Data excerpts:
= = = =
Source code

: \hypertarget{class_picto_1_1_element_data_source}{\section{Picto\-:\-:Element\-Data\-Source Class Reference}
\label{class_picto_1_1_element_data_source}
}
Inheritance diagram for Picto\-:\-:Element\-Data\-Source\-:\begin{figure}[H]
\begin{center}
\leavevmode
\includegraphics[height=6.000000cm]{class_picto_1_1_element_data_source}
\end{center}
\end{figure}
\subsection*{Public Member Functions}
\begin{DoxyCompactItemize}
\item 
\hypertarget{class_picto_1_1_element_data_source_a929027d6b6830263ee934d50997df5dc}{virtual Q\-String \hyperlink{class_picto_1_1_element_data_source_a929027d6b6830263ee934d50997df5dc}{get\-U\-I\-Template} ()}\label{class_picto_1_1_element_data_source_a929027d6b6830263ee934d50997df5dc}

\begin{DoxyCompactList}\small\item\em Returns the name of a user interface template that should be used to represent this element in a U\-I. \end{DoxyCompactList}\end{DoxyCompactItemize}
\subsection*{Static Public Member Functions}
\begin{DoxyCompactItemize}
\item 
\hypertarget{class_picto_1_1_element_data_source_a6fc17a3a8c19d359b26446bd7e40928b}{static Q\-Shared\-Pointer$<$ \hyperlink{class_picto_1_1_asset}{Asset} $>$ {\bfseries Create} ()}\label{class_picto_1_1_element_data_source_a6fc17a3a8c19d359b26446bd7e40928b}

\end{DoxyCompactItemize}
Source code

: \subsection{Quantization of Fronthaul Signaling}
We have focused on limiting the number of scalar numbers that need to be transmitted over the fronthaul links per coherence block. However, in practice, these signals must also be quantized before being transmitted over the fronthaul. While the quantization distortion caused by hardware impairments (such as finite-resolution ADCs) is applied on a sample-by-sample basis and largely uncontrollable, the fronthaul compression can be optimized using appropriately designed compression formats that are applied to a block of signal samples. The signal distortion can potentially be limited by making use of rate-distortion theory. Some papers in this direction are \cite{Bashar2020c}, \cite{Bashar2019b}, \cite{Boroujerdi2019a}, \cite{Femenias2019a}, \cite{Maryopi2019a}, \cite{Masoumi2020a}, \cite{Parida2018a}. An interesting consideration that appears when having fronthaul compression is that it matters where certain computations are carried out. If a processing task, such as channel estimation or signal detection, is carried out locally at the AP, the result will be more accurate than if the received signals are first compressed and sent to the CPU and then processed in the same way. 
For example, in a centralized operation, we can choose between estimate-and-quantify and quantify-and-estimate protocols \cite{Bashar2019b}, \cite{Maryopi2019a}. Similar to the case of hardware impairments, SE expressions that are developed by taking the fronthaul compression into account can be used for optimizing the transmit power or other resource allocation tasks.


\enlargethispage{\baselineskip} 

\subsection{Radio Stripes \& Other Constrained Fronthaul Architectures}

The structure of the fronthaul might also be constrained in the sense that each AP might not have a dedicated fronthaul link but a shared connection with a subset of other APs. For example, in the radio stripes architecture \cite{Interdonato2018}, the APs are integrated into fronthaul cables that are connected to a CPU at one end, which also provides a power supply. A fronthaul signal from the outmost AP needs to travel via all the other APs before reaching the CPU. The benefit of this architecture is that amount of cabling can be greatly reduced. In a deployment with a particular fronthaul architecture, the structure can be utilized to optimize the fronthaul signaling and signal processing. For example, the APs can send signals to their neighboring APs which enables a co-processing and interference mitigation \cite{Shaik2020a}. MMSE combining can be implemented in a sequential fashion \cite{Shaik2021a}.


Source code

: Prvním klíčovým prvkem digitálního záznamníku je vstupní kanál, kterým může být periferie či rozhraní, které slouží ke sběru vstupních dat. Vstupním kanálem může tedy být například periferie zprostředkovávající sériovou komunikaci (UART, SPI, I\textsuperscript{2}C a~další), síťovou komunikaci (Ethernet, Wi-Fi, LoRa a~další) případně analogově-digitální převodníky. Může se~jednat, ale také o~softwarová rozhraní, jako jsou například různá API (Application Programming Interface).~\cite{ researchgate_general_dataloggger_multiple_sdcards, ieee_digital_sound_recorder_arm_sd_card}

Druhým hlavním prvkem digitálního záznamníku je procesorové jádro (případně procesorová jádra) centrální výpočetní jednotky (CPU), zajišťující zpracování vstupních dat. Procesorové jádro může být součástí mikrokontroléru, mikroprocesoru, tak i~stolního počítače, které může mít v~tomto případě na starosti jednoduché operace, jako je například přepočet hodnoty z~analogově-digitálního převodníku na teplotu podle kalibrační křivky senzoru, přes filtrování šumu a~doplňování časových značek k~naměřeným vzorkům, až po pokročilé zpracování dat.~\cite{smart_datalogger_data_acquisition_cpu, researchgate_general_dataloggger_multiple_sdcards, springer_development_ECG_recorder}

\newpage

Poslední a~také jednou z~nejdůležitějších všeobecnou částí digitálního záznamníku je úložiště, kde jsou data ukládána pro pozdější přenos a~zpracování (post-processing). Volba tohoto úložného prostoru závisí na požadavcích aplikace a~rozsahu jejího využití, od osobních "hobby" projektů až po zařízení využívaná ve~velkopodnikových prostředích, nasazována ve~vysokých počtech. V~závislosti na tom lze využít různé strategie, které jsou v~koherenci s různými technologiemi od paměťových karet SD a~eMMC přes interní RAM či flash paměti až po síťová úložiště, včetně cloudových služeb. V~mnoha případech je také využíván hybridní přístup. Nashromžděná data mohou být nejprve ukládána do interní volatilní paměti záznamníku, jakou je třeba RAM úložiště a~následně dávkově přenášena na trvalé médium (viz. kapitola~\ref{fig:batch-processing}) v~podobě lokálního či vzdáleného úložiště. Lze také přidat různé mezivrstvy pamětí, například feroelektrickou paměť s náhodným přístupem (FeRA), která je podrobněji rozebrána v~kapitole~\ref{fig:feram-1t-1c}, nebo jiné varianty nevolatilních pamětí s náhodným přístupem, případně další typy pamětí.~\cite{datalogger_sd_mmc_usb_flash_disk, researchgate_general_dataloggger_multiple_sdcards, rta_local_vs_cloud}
= = = =
- [Brief]
Whenever a line in the records above contains the string "Member", copy that line.

- [Task solution]
\subsection*{Public Member Functions}
\subsection*{Static Public Member Functions}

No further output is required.